# Humidity



## buddhistsoldier88 (Jun 2, 2007)

Hey! I'm new to this, the whole mantid thing, i was wondering if there was anyway to check your humidity? Do I need tools, or is there some way to tell? Thanks in advance!


----------



## Kriss (Jun 2, 2007)

You can buy a Hygrometer that will attached to the inside of you viv. This will register the humidity of your tank.They are cheap and easy to find on the net or reptile pt shops.

I would say as a general rule, if you are using a substrate such as vermiculite or Spagnum moss to acheive a humidity of 60-70 then a misting every 2-3 days will acheive this.

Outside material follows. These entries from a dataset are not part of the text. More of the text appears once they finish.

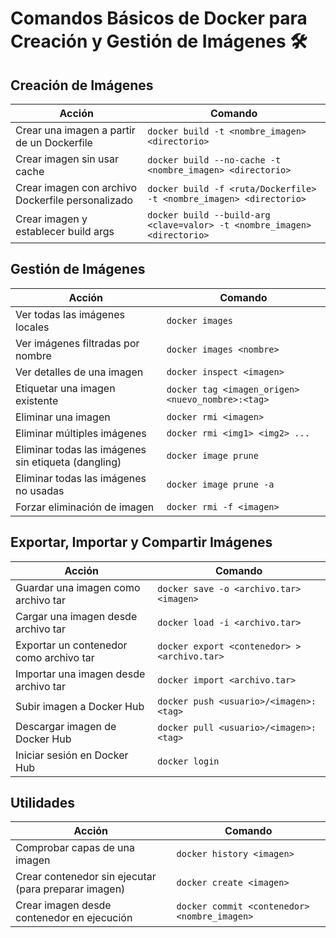 # Comandos Básicos de Docker para Creación y Gestión de Imágenes 🛠️

## Creación de Imágenes

| Acción | Comando |
|--------|---------|
| Crear una imagen a partir de un Dockerfile | `docker build -t <nombre_imagen> <directorio>` |
| Crear imagen sin usar cache | `docker build --no-cache -t <nombre_imagen> <directorio>` |
| Crear imagen con archivo Dockerfile personalizado | `docker build -f <ruta/Dockerfile> -t <nombre_imagen> <directorio>` |
| Crear imagen y establecer build args | `docker build --build-arg <clave=valor> -t <nombre_imagen> <directorio>` |

## Gestión de Imágenes

| Acción | Comando |
|--------|---------|
| Ver todas las imágenes locales | `docker images` |
| Ver imágenes filtradas por nombre | `docker images <nombre>` |
| Ver detalles de una imagen | `docker inspect <imagen>` |
| Etiquetar una imagen existente | `docker tag <imagen_origen> <nuevo_nombre>:<tag>` |
| Eliminar una imagen | `docker rmi <imagen>` |
| Eliminar múltiples imágenes | `docker rmi <img1> <img2> ...` |
| Eliminar todas las imágenes sin etiqueta (dangling) | `docker image prune` |
| Eliminar todas las imágenes no usadas | `docker image prune -a` |
| Forzar eliminación de imagen | `docker rmi -f <imagen>` |

## Exportar, Importar y Compartir Imágenes

| Acción | Comando |
|--------|---------|
| Guardar una imagen como archivo tar | `docker save -o <archivo.tar> <imagen>` |
| Cargar una imagen desde archivo tar | `docker load -i <archivo.tar>` |
| Exportar un contenedor como archivo tar | `docker export <contenedor> > <archivo.tar>` |
| Importar una imagen desde archivo tar | `docker import <archivo.tar>` |
| Subir imagen a Docker Hub | `docker push <usuario>/<imagen>:<tag>` |
| Descargar imagen de Docker Hub | `docker pull <usuario>/<imagen>:<tag>` |
| Iniciar sesión en Docker Hub | `docker login` |

## Utilidades

| Acción | Comando |
|--------|---------|
| Comprobar capas de una imagen | `docker history <imagen>` |
| Crear contenedor sin ejecutar (para preparar imagen) | `docker create <imagen>` |
| Crear imagen desde contenedor en ejecución | `docker commit <contenedor> <nombre_imagen>` |
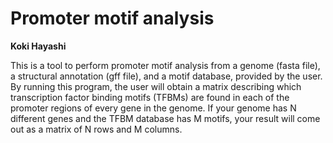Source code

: # **Promoter motif analysis**
**Koki Hayashi**

This is a tool to perform promoter motif analysis from a genome (fasta file), a structural annotation (gff file), and a motif database, provided by the user. By running this program, the user will obtain a matrix describing which transcription factor binding motifs (TFBMs) are found in each of the promoter regions of every gene in the genome. If your genome has N different genes and the TFBM database has M motifs, your result will come out as a matrix of N rows and M columns.
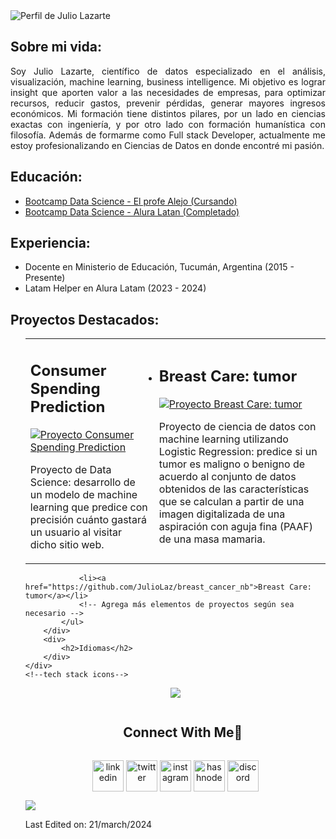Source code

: <!DOCTYPE html>
<html lang="en">
<body>
    <div class="container">
        <div class="profile-img">
            <img src="https://i.imgur.com/jpjqaTw.png" alt="Perfil de Julio Lazarte">
        </div>
        <div>
            <h2>Sobre mi vida:</h2>
            <p align="justify">Soy Julio Lazarte, científico de datos especializado en el análisis, visualización, machine learning, business intelligence. Mi objetivo es lograr insight que aporten valor a las necesidades de empresas, para optimizar recursos, reducir gastos, prevenir pérdidas, generar mayores ingresos económicos. Mi formación tiene distintos pilares, por un lado en ciencias exactas con ingeniería, y por otro lado con formación humanística con filosofía. Además de formarme como Full stack Developer, actualmente me estoy profesionalizando en Ciencias de Datos en donde encontré mi pasión.</p>
        </div>
        <div>
            <h2>Educación:</h2>
            <ul>
                <li><a href="https://bootcampxperience.com/">Bootcamp Data Science - El profe Alejo (Cursando)</a></li>
                <li><a href="https://www.aluracursos.com/bootcamp-datos">Bootcamp Data Science - Alura Latan (Completado)</a></li>
                <!-- Agrega más elementos de educación según sea necesario -->
            </ul>
        </div>
        <div>
            <h2>Experiencia:</h2>
            <ul>
                <li>Docente en Ministerio de Educación, Tucumán, Argentina (2015 - Presente)</li>
                <li>Latam Helper en Alura Latam (2023 - 2024)</li>
                <!-- Agrega más elementos de experiencia laboral según sea necesario -->
            </ul>
        </div>
        <div>
            <h2>Proyectos Destacados:</h2>
            <ul>
<!--                 <li>
                    <h2>Consumer Spending Prediction</h2>
                    <a href="https://github.com/JulioLaz/Consumer_Spending_Prediction_final">
                    <img src="https://i.imgur.com/DrIPDzP.png" alt="proyect Consumer_Spending_Prediction">
                    </a>
                    <p>Proyecto de Data Science: desarrollo de un modelo de machine learning que predice con precisión cuánto gastará un usuario al visitar dicho sitio web.</p>
                </li>
                <li>
                    <h2>Breast Care: tumor</h2>
                    <a href="https://github.com/JulioLaz/breast_cancer_nb">
                    <img src="https://data.bloggif.com/distant/user/store/9/d/b/0/c642322bd0354e57887f08fcc4fe0bd9.gif" alt="proyect breast_cancer_nb">
                    <img src="https://i.imgur.com/RHmzqMu.gif" alt="proyect breast_cancer_nb">
                    </a> 
                    <p>Proyecto de ciencia de datos con machine learning utilizando Logistic Regression: predice si un tumor es maligno o benigno de acuerdo al conjunto de datos obtenidos de las características que se calculan a partir de una imagen digitalizada de una aspiración con aguja fina (PAAF) de una masa mamaria.</p>
                </li> -->

<table>
  <tr>
    <td>
      <li>
        <h2>Consumer Spending Prediction</h2>
        <a href="https://github.com/JulioLaz/Consumer_Spending_Prediction_final">
          <img src="https://i.imgur.com/DZ3C6oq.png" alt="Proyecto Consumer Spending Prediction">
        </a>
        <p>Proyecto de Data Science: desarrollo de un modelo de machine learning que predice con precisión cuánto gastará un usuario al visitar dicho sitio web.</p>
      </li>
    </td>
    <td>
      <li>
        <h2>Breast Care: tumor</h2>
        <a href="https://github.com/JulioLaz/breast_cancer_nb">
          <img src="https://i.imgur.com/PSEdrf0.png" alt="Proyecto Breast Care: tumor">
        </a> 
        <p>Proyecto de ciencia de datos con machine learning utilizando Logistic Regression: predice si un tumor es maligno o benigno de acuerdo al conjunto de datos obtenidos de las características que se calculan a partir de una imagen digitalizada de una aspiración con aguja fina (PAAF) de una masa mamaria.</p>
      </li>
    </td>
  </tr>
</table>
                
                <li><a href="https://github.com/JulioLaz/breast_cancer_nb">Breast Care: tumor</a></li>
                <!-- Agrega más elementos de proyectos según sea necesario -->
            </ul>
        </div>
        <div>
            <h2>Idiomas</h2>
        </div>
    </div>
    <!--tech stack icons-->
<p align="center">
  <a href="https://skillicons.dev">
    <img src="https://skillicons.dev/icons?i=git,aws,bootstrap,c,cpp,css,discord,docker,dynamodb,express,figma,firebase,github,html,idea,java,js,kotlin,linux,md,materialui,mongodb,mysql,nextjs,nodejs,postman,py,react,redux,tailwind,ts,vscode&perline=14" />
  </a>
</p>


<!-- Connect with me -->
<!--h2 without bottom border-->
<div id="user-content-toc">
  <ul align="center">
    <summary><h2 style="display: inline-block">Connect With Me🤝</h2></summary>
  </ul>
</div>

<!--icons and links-->
<p align="center">
<a href="https://www.linkedin.com/in/1010nishant/" target="blank"><img align="center" src="https://user-images.githubusercontent.com/88904952/234979284-68c11d7f-1acc-4f0c-ac78-044e1037d7b0.png" alt="linkedin" height="50" width="50" /></a>
<a href="https://twitter.com/1010nishant" target="blank"><img align="center" src="https://user-images.githubusercontent.com/88904952/234980676-61bfb021-ecc8-48f7-88e6-34c1b06c4a58.png" alt="twitter" height="50" width="50" /></a> 
<a href="https://www.instagram.com/nishant.jangir.1010/" target="blank"><img align="center" src="https://user-images.githubusercontent.com/88904952/234981169-2dd1e58f-4b7e-468c-8213-034ba62156c3.png" alt="instagram" height="50" width="50" /></a>
<a href="https://1010nishant.hashnode.dev/" target="blank"><img align="center" src="https://user-images.githubusercontent.com/88904952/234982196-562aea17-5532-4550-8c08-1c7cb994a541.png" alt="hashnode" height="50" width="50" /></a>
<a href="https://discord.gg/UjwKkJsXsf" target="blank"><img align="center" src="https://user-images.githubusercontent.com/88904952/234982627-019fd336-6248-453c-9b05-97c13fd1d207.png" alt="discord" height="50" width="50" /></a>
  
</p>


<!--horizontal divider(gradiant)-->
<img src="https://user-images.githubusercontent.com/73097560/115834477-dbab4500-a447-11eb-908a-139a6edaec5c.gif">


Last Edited on: 21/march/2024
</body>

Live plants in your viv will also help staberlise humidity.


----------



## Asa (Jun 2, 2007)

I don't think you really need to know the humidity.


----------



## ramantis (Jun 2, 2007)

Humidity is extremely important in caring for mantids! Incorrect humidity

levels can lead to molting disasters. You can buy small circular humidity

guages at Petsmart (as well as Temp.) for about 6 bucks.


----------



## OGIGA (Jun 3, 2007)

I don't have one and all my mantises seem happy... except for when I handle them or don't feed them.


----------



## Asa (Jun 3, 2007)

What I meant was, you just have to spray a couple times a week and they'll be fine. Of course if you want to be safe, go ahead and buy a couple.


----------



## Rick (Jun 3, 2007)

> What I meant was, you just have to spray a couple times a week and they'll be fine. Of course if you want to be safe, go ahead and buy a couple.


That's correct. If my spahgnum moss starts drying out I mist them.


----------